Piyasalar açısından bakıldığında uzun vadeli olarak nitelendirilebilecek bu risk faktörlerinin dışında kısa vadeli olarak değerlendirilebilecek bir diğer risk faktörü ise, Fed'in beklentiler dahilinde alacağı bir faiz indirimi kararının ardından yapacağı açıklamada, dengeleyici olmak ve kredibilite kaybını (moral hazard) en aza indirmek adına, ilerideki faiz indirimlerine kapıyı kısmen kapatan ifadelere yer verebilecek olmasıdır. Dahası, FED'in faiz oranlarını indirmesi, dünyanın önde gelen diğer merkez bankalarının (MB) da faiz oranlarını indireceği anlamına gelmemektedir. Japonya MB'sinin 30 Ekim'de, İngiltere ve Avrupa MB'lerinin ise 8 Kasım'da başlayacak toplantılarında, faiz oranlarını indirme konusunda aceleci davranmaları beklenmemektedir. Özellikle Avrupa ve Japonya MB'lerinin önümüzdeki toplantılarda faiz oranlarını sabit tutma yönünde karar alması ve toplantı sonrası açıklamalarında ise sıkı para politikası izlenmesi gerektiğine vurgu yapmaları beklenmektedir.

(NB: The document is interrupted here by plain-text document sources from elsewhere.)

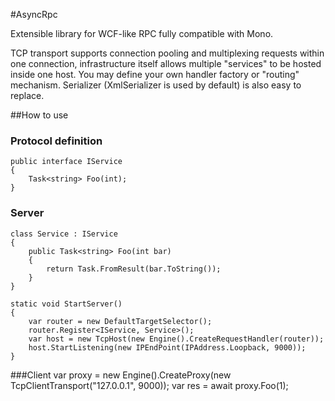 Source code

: #AsyncRpc


Extensible library for WCF-like RPC fully compatible with Mono.

TCP transport supports connection pooling and multiplexing requests within one connection, infrastructure itself allows multiple "services" to be hosted inside one host. You may define your own handler factory or "routing" mechanism. Serializer (XmlSerializer is used by default) is also easy to replace.

##How to use

### Protocol definition
    public interface IService
    {
        Task<string> Foo(int);
    }

### Server

    class Service : IService
    {
        public Task<string> Foo(int bar)
        {
            return Task.FromResult(bar.ToString());
        }
    }
    
    static void StartServer()
    {
        var router = new DefaultTargetSelector();
        router.Register<IService, Service>();
        var host = new TcpHost(new Engine().CreateRequestHandler(router));
        host.StartListening(new IPEndPoint(IPAddress.Loopback, 9000));
    }

###Client
    var proxy = new Engine().CreateProxy<IService>(new TcpClientTransport("127.0.0.1", 9000));
    var res = await proxy.Foo(1);
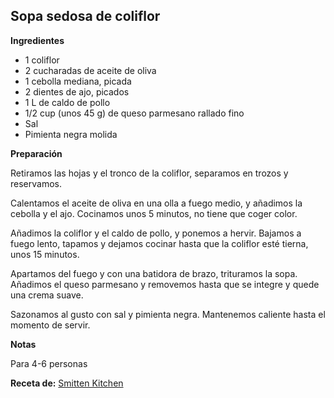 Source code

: ## Sopa sedosa de coliflor

**Ingredientes**

- 1 coliflor
- 2 cucharadas de aceite de oliva
- 1 cebolla mediana, picada
- 2 dientes de ajo, picados
- 1 L de caldo de pollo
- 1/2 cup (unos 45 g) de queso parmesano rallado fino
- Sal
- Pimienta negra molida

**Preparación**

Retiramos las hojas y el tronco de la coliflor, separamos en trozos y reservamos.

Calentamos el aceite de oliva en una olla a fuego medio, y añadimos la cebolla y el ajo. Cocinamos unos 5 minutos, no tiene que coger color.

Añadimos la coliflor y el caldo de pollo, y ponemos a hervir. Bajamos a fuego lento, tapamos y dejamos cocinar hasta que la coliflor esté tierna, unos 15 minutos.

Apartamos del fuego y con una batidora de brazo, trituramos la sopa. Añadimos el queso parmesano y removemos hasta que se integre y quede una crema suave.

Sazonamos al gusto con sal y pimienta negra. Mantenemos caliente hasta el momento de servir.

**Notas**

Para 4-6 personas

**Receta de:** [Smitten Kitchen](http://smittenkitchen.com/blog/2006/09/the-fragile-cooking-ego/) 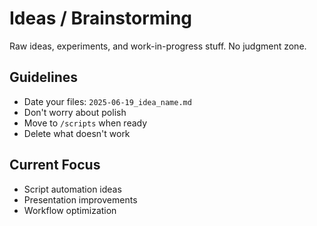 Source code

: # Ideas / Brainstorming

Raw ideas, experiments, and work-in-progress stuff. No judgment zone.

## Guidelines
- Date your files: `2025-06-19_idea_name.md`
- Don't worry about polish
- Move to `/scripts` when ready
- Delete what doesn't work

## Current Focus
- Script automation ideas
- Presentation improvements
- Workflow optimization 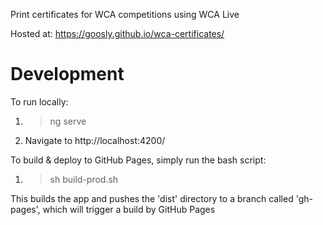 Print certificates for WCA competitions using WCA Live

Hosted at: https://goosly.github.io/wca-certificates/

# Development

To run locally:
1) > ng serve

2) Navigate to http://localhost:4200/

To build & deploy to GitHub Pages, simply run the bash script:
1) > sh build-prod.sh

This builds the app and pushes the 'dist' directory to a branch called 'gh-pages', which will trigger a build by GitHub Pages
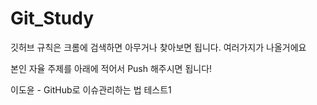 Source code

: # Git_Study

깃허브 규칙은 크롬에 검색하면 아무거나 찾아보면 됩니다. 여러가지가 나올거에요

본인 자율 주제를 아래에 적어서 Push 해주시면 됩니다!

이도윤 - GitHub로 이슈관리하는 법
테스트1
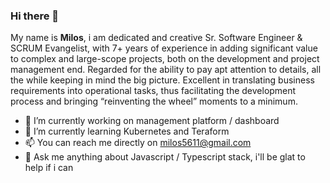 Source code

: ### Hi there 👋

My name is **Milos**, i am dedicated and creative Sr. Software Engineer & SCRUM Evangelist, with 7+ years of experience in adding significant value to complex and large-scope projects, both on the development and project management end. Regarded for the ability to pay apt attention to details, all the while keeping in mind the big picture. Excellent in translating business requirements into operational tasks, thus facilitating the development process and bringing “reinventing the wheel” moments to a minimum. 

- 🔭 I’m currently working on management platform / dashboard
- 🌱 I’m currently learning Kubernetes and Teraform
- 📫 You can reach me directly on milos5611@gmail.com
- 💬 Ask me anything about Javascript / Typescript stack, i'll be glat to help if i can

<!--
**Milos5611/Milos5611** is a ✨ _special_ ✨ repository because its `README.md` (this file) appears on your GitHub profile.

Here are some ideas to get you started:

- 🔭 I’m currently working on ...
- 🌱 I’m currently learning ...
- 👯 I’m looking to collaborate on ...
- 🤔 I’m looking for help with ...
- 💬 Ask me about ...
- 📫 How to reach me: ...
- 😄 Pronouns: ...
- ⚡ Fun fact: ...
-->
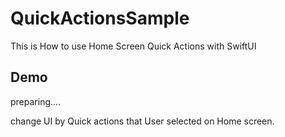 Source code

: # QuickActionsSample
This is How to use Home Screen Quick Actions with SwiftUI

## Demo

preparing....

change UI by Quick actions that User selected on Home screen.
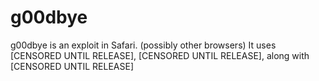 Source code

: # g00dbye
g00dbye is an exploit in Safari. (possibly other browsers) It uses [CENSORED UNTIL RELEASE], [CENSORED UNTIL RELEASE], along with [CENSORED UNTIL RELEASE]
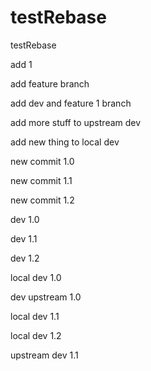 # testRebase

testRebase

add 1

add feature branch

add dev and feature 1 branch

add more stuff to upstream dev

add new thing to local dev

new commit 1.0

new commit 1.1

new commit 1.2

dev 1.0

dev 1.1

dev 1.2

local dev 1.0

dev upstream 1.0

local dev 1.1

local dev 1.2

upstream dev 1.1
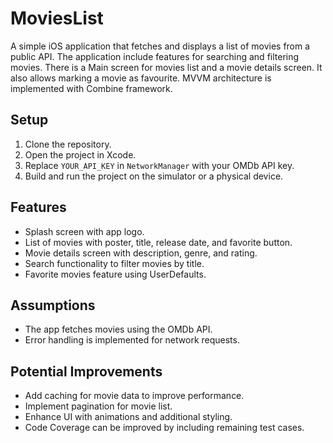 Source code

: # MoviesList
A simple iOS application that fetches and displays a list of movies from a public API. The application include features for searching and filtering movies. There is a Main screen for movies list and a movie details screen. It also allows marking a movie as favourite. MVVM architecture is implemented with Combine framework.

## Setup
1. Clone the repository.
2. Open the project in Xcode.
3. Replace `YOUR_API_KEY` in `NetworkManager` with your OMDb API key.
4. Build and run the project on the simulator or a physical device.

## Features
- Splash screen with app logo.
- List of movies with poster, title, release date, and favorite button.
- Movie details screen with description, genre, and rating.
- Search functionality to filter movies by title.
- Favorite movies feature using UserDefaults.

## Assumptions
- The app fetches movies using the OMDb API.
- Error handling is implemented for network requests.

## Potential Improvements
- Add caching for movie data to improve performance.
- Implement pagination for movie list.
- Enhance UI with animations and additional styling.
- Code Coverage can be improved by including remaining test cases.

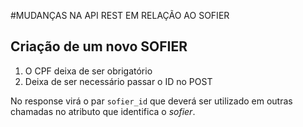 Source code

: #MUDANÇAS NA API REST EM RELAÇÃO AO SOFIER

## Criação de um novo SOFIER

1. O CPF deixa de ser obrigatório
2. Deixa de ser necessário passar o ID no POST

No response virá o par `sofier_id` que deverá ser utilizado em outras chamadas no atributo que 
identifica o _sofier_.
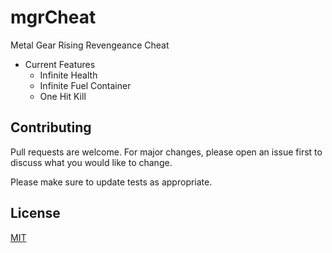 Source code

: # mgrCheat
Metal Gear Rising Revengeance Cheat

- Current Features
    - Infinite Health
    - Infinite Fuel Container
    - One Hit Kill
  
## Contributing
Pull requests are welcome. For major changes, please open an issue first to discuss what you would like to change.

Please make sure to update tests as appropriate.

## License
[MIT](https://choosealicense.com/licenses/mit/)
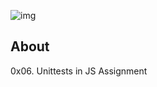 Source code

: ![img](https://assets.imaginablefutures.com/media/images/ALX_Logo.max-200x150.png)

## About

0x06. Unittests in JS Assignment
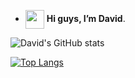 - <img src="https://c.tenor.com/z2xJqhCpneIAAAAM/wave-hand.gif" width="30" height="30" align="center" />  **Hi guys, I’m David**.
<!-- - You can find me on <a href="https://www.linkedin.com/in/davidyap07" target="_blank"/> <img src="https://img.shields.io/badge/LinkedIn-0077B5?style=for-the-badge&logo=linkedin&logoColor=white" height="18" align="center"></a> -->
<!-- - You can reach me through davvyap@gmail.com 📫. -->

![David's GitHub stats](https://github-readme-stats-jet-beta.vercel.app/api?username=davvyap&show_icons=true&theme=panda)

[![Top Langs](https://github-readme-stats-jet-beta.vercel.app/api/top-langs/?username=davvyap&layout=compact&theme=ayu-mirage&show_icons=true)](https://github.com/anuraghazra/github-readme-stats)
<!---
davvYap/davvYap is a ✨ special ✨ repository because its `README.md` (this file) appears on your GitHub profile.
You can click the Preview link to take a look at your changes.
--->
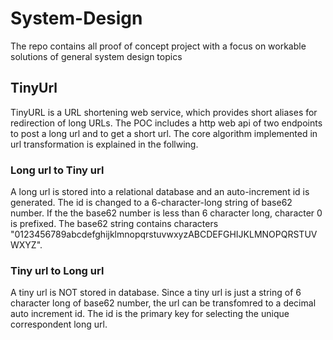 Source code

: # System-Design
The repo contains all proof of concept project with a focus on workable solutions of general system design topics

## TinyUrl
TinyURL is a URL shortening web service, which provides short aliases for redirection of long URLs. The POC includes a http web api of two endpoints to post a long url and to get a short url. The core algorithm implemented in url transformation is explained in the follwing.
### Long url to Tiny url 
A long url is stored into a relational database and an auto-increment id is generated. The id is changed to a 6-character-long string of base62 number. If the the base62 number is less than 6 character long, character 0 is prefixed. The base62 string contains characters "0123456789abcdefghijklmnopqrstuvwxyzABCDEFGHIJKLMNOPQRSTUVWXYZ". 
### Tiny url to Long url 
A tiny url is NOT stored in database. Since a tiny url is just a string of 6 character long of base62 number, the url can be transfomred to a decimal auto increment id. The id is the primary key for selecting the unique correspondent long url.  
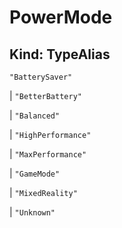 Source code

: # **PowerMode**

## **Kind: TypeAlias**

`"BatterySaver"`

| `"BetterBattery"`

| `"Balanced"`

| `"HighPerformance"`

| `"MaxPerformance"`

| `"GameMode"`

| `"MixedReality"`

| `"Unknown"`
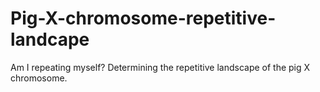 # Pig-X-chromosome-repetitive-landcape
Am I repeating myself? Determining the repetitive landscape of the pig X chromosome. 
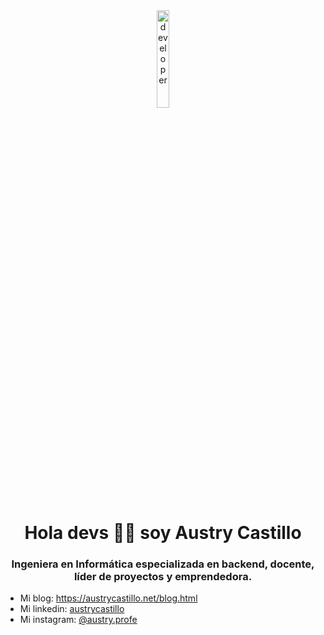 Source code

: <div id="header" align="center">
    <img src="https://i.gifer.com/AjA6.mp4" alt="developer" width="20%">
    <h1 align="center"> Hola devs 🙋‍♀️ soy Austry Castillo</h1>
    <h3>
        Ingeniera en Informática especializada en backend, docente, líder de proyectos y emprendedora.        
    </h3>    
</div>
<ul>
    <li>Mi blog: <a href="https://austrycastillo.net/blog.html" target="_blank">https://austrycastillo.net/blog.html</a></li>
    <li>Mi linkedin: <a href="https://www.linkedin.com/in/austry-castillo/" target="_blank">austrycastillo</a></li>    
  <li>Mi instagram: <a href="https://www.instagram.com/austry.profe/" target="_blank">@austry.profe</a></li>  
</ul>
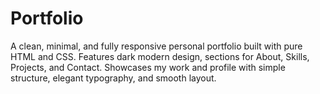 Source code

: # Portfolio
A clean, minimal, and fully responsive personal portfolio built with pure HTML and CSS. Features dark modern design, sections for About, Skills, Projects, and Contact. Showcases my work and profile with simple structure, elegant typography, and smooth layout.
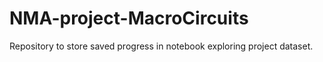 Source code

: # NMA-project-MacroCircuits
Repository to store saved progress in notebook exploring project dataset.
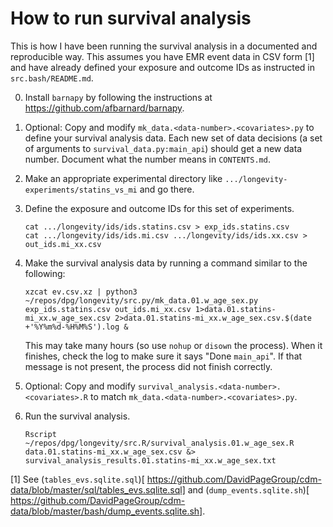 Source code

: How to run survival analysis
============================


This is how I have been running the survival analysis in a documented
and reproducible way.  This assumes you have EMR event data in CSV form
[1] and have already defined your exposure and outcome IDs as instructed
in `src.bash/README.md`.

0. Install `barnapy` by following the instructions at
   https://github.com/afbarnard/barnapy.

1. Optional: Copy and modify `mk_data.<data-number>.<covariates>.py` to
   define your survival analysis data.  Each new set of data decisions
   (a set of arguments to `survival_data.py:main_api`) should get a new
   data number.  Document what the number means in `CONTENTS.md`.

2. Make an appropriate experimental directory like
   `.../longevity-experiments/statins_vs_mi` and go there.

3. Define the exposure and outcome IDs for this set of experiments.

       cat .../longevity/ids/ids.statins.csv > exp_ids.statins.csv
       cat .../longevity/ids/ids.mi.csv .../longevity/ids/ids.xx.csv > out_ids.mi_xx.csv

4. Make the survival analysis data by running a command similar to the
   following:

       xzcat ev.csv.xz | python3 ~/repos/dpg/longevity/src.py/mk_data.01.w_age_sex.py exp_ids.statins.csv out_ids.mi_xx.csv 1>data.01.statins-mi_xx.w_age_sex.csv 2>data.01.statins-mi_xx.w_age_sex.csv.$(date +'%Y%m%d-%H%M%S').log &

   This may take many hours (so use `nohup` or `disown` the process).
   When it finishes, check the log to make sure it says "Done
   `main_api`".  If that message is not present, the process did not
   finish correctly.

5. Optional: Copy and modify
   `survival_analysis.<data-number>.<covariates>.R` to match
   `mk_data.<data-number>.<covariates>.py`.

6. Run the survival analysis.

       Rscript ~/repos/dpg/longevity/src.R/survival_analysis.01.w_age_sex.R data.01.statins-mi_xx.w_age_sex.csv &> survival_analysis_results.01.statins-mi_xx.w_age_sex.txt


[1] See (`tables_evs.sqlite.sql`)[
    https://github.com/DavidPageGroup/cdm-data/blob/master/sql/tables_evs.sqlite.sql]
    and (`dump_events.sqlite.sh`)[
    https://github.com/DavidPageGroup/cdm-data/blob/master/bash/dump_events.sqlite.sh].
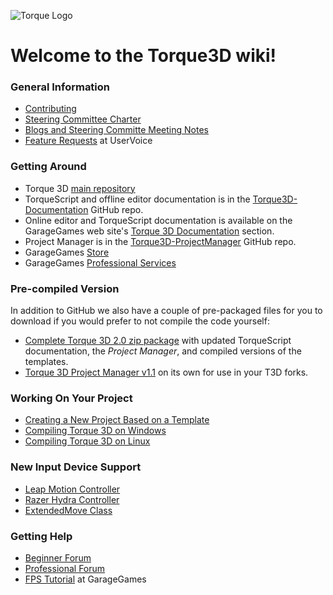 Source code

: ![Torque Logo](http://static.garagegames.com/static/pg/logokits/Torque-Logo_H.png)

# Welcome to the Torque3D wiki!

### General Information
* [Contributing](wiki/Contributing)
* [Steering Committee Charter](wiki/Steering-Committee-Charter)
* [Blogs and Steering Committe Meeting Notes](wiki/Blogs-and-Meeting-Notes)
* [Feature Requests](https://garagegames.uservoice.com) at UserVoice

### Getting Around
* Torque 3D [main repository](https://github.com/GarageGames/Torque3D)
* TorqueScript and offline editor documentation is in the [Torque3D-Documentation](https://github.com/GarageGames/Torque3D-Documentation) GitHub repo.
* Online editor and TorqueScript documentation is available on the GarageGames web site's [Torque 3D Documentation](http://www.garagegames.com/documentation/torque-3d) section.
* Project Manager is in the [Torque3D-ProjectManager](https://github.com/GarageGames/Torque3D-ProjectManager) GitHub repo.
* GarageGames [Store](http://www.garagegames.com/products)
* GarageGames [Professional Services](http://services.garagegames.com/)

### Pre-compiled Version
In addition to GitHub we also have a couple of pre-packaged files for you to download if you would prefer to not compile the code yourself:
 
* [Complete Torque 3D 2.0 zip package](http://mit.garagegames.com/Torque3D-2.0.zip) with updated TorqueScript documentation, the *Project Manager*, and compiled versions of the templates.
* [Torque 3D Project Manager v1.1](http://mit.garagegames.com/T3DProjectManager-1.1.zip) on its own for use in your T3D forks.

### Working On Your Project
* [Creating a New Project Based on a Template](wiki/Creating-a-New-Project-Based-on-a-Template)
* [Compiling Torque 3D on Windows](wiki/Compiling-Torque-3D-on-Windows)
* [Compiling Torque 3D on Linux](wiki/Compiling-Torque-3D-on-Linux)

### New Input Device Support
* [Leap Motion Controller](wiki/Leap-Motion)
* [Razer Hydra Controller](wiki/Razer-Hydra)
* [ExtendedMove Class](wiki/ExtendedMove-Class)

### Getting Help
* [Beginner Forum](http://www.garagegames.com/community/forums/73)
* [Professional Forum](http://www.garagegames.com/community/forums/63)
* [FPS Tutorial](http://www.garagegames.com/products/torque-3d/fps) at GarageGames
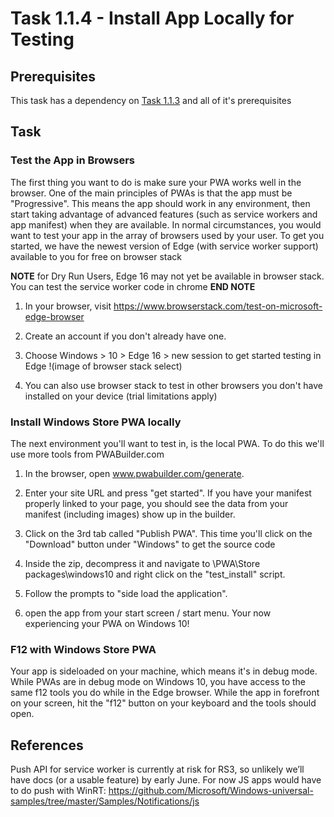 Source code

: # Task 1.1.4 - Install App Locally for Testing## Prerequisites This task has a dependency on [Task 1.1.3](113_ConfigureSW.md) and all of it's prerequisites## Task ### Test the App in BrowsersThe first thing you want to do is make sure your PWA works well in the browser.  One of the main principles of PWAs is that the app must be "Progressive".  This means the app should work in any environment, then start taking advantage of advanced features (such as service workers and app manifest) when they are available.  In normal circumstances, you would want to test your app in the array of browsers used by your user.   To get you started, we have the newest version of Edge (with service worker support) available to you for free on browser stack  **NOTE** for Dry Run Users, Edge 16 may not yet be available in browser stack.  You can test the service worker code in chrome **END NOTE**1.  In your browser, visit https://www.browserstack.com/test-on-microsoft-edge-browser2. Create an account if you don't already have one.3. Choose Windows > 10 > Edge 16 > new session to get started testing in Edge!(image of browser stack select)4. You can also use browser stack to test in other browsers you don't have installed on your device (trial limitations apply)### Install Windows Store PWA locallyThe next environment you'll want to test in, is the local PWA.  To do this we'll use more tools from PWABuilder.com1. In the browser, open www.pwabuilder.com/generate.2. Enter your site URL and press "get started".  If you have your manifest properly linked to your page, you should see the data from your manifest (including images) show up in the builder.3. Click on the 3rd tab called "Publish PWA".  This time you'll click on the "Download" button under "Windows" to get the source code4. Inside the zip, decompress it and navigate to \PWA\Store packages\windows10 and right click on the "test_install" script.   5. Follow the prompts to "side load the application".6. open the app from your start screen / start menu.  Your now experiencing your PWA on Windows 10!### F12 with Windows Store PWAYour app is sideloaded on your machine, which means it's in debug mode.  While PWAs are in debug mode on Windows 10, you have access to the same f12 tools you do while in the Edge browser.  While the app in forefront on your screen, hit the "f12" button on your keyboard and the tools should open.## ReferencesPush API for service worker is currently at risk for RS3, so unlikely we’ll have docs (or a usable feature) by early June. For now JS apps would have to do push with WinRT: https://github.com/Microsoft/Windows-universal-samples/tree/master/Samples/Notifications/js   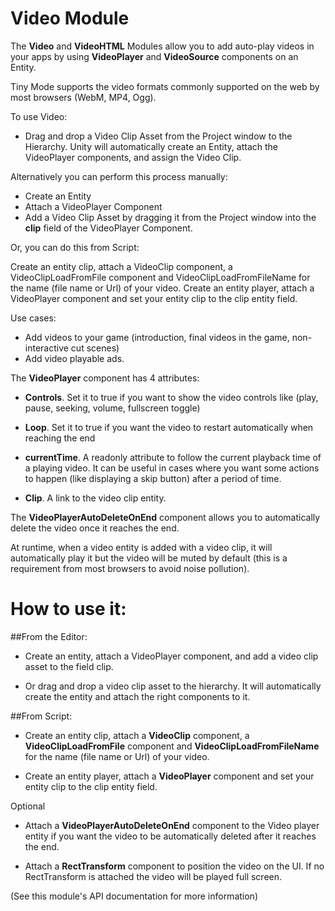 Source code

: # Video Module

The **Video** and **VideoHTML** Modules allow you to add auto-play videos in your apps by using **VideoPlayer** and **VideoSource** components on an Entity.

Tiny Mode supports the video formats commonly supported on the web by most browsers (WebM, MP4, Ogg).

To use Video:

- Drag and drop a Video Clip Asset from the Project window to the Hierarchy. Unity will automatically create an Entity, attach the VideoPlayer components, and assign the Video Clip.

Alternatively you can perform this process manually:

- Create an Entity
- Attach a VideoPlayer Component
- Add a Video Clip Asset by dragging it from the Project window into the **clip** field of the VideoPlayer Component.

Or, you can do this from Script:

Create an entity clip, attach a VideoClip component, a VideoClipLoadFromFile component and VideoClipLoadFromFileName for the name (file name or Url) of your video.
Create an entity player, attach a VideoPlayer component and set your entity clip to the clip entity field.

Use cases: 

* Add videos to your game (introduction, final videos in the game, non-interactive cut scenes)
* Add video playable ads.

The **VideoPlayer** component has 4 attributes:

* **Controls**. Set it to true if you want to show the video controls like (play, pause, seeking, volume, fullscreen toggle)

* **Loop**. Set it to true if you want the video to restart automatically when reaching the end

* **currentTime**. A readonly attribute to follow the current playback time of a playing video. It can be useful in cases where you want some actions to happen (like displaying a skip button) after a period of time.

* **Clip**. A link to the video clip entity.

The **VideoPlayerAutoDeleteOnEnd** component allows you to automatically delete the video once it reaches the end.

At runtime, when a video entity is added with a video clip, it will automatically play it but the video will be muted by default (this is a requirement from most browsers to avoid noise pollution). 

# How to use it:

##From the Editor:
  
  - Create an entity, attach a VideoPlayer component, and add a video clip asset to the field clip.

  - Or drag and drop a video clip asset to the hierarchy. It will automatically create the entity and attach the right components to it.

##From Script:

  - Create an entity clip, attach a **VideoClip** component, a **VideoClipLoadFromFile** component and **VideoClipLoadFromFileName** for the name (file name or Url) of your video.

  - Create an entity player, attach a **VideoPlayer** component and set your entity clip to the clip entity field.

Optional

- Attach a **VideoPlayerAutoDeleteOnEnd** component to the Video player entity if you want the video to be automatically deleted after it reaches the end.

- Attach a **RectTransform** component to position the video on the UI. If no RectTransform is attached the video will be played full screen.

(See this module's API documentation for more information)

Bu bakımdan, yatırımcıların ileriye dönük beklentilerini oluştururken FED'in daha önceki faiz indirimlerinde olduğu kadar rahat yönde hareket etmelerini engelleyici birden fazla risk faktörü olduğunu dikkate almaları gerektiğine inanmaktayız.
IMF programının bitmesi sonrasında daha esnek bir programa geçilmesi halinde hedeflerin ne olacağı ile ilgili fazla endişe olmaması gerekir. En belirgin değişikliğin büyüme ve FDF hedefinde olduğu görülüyor.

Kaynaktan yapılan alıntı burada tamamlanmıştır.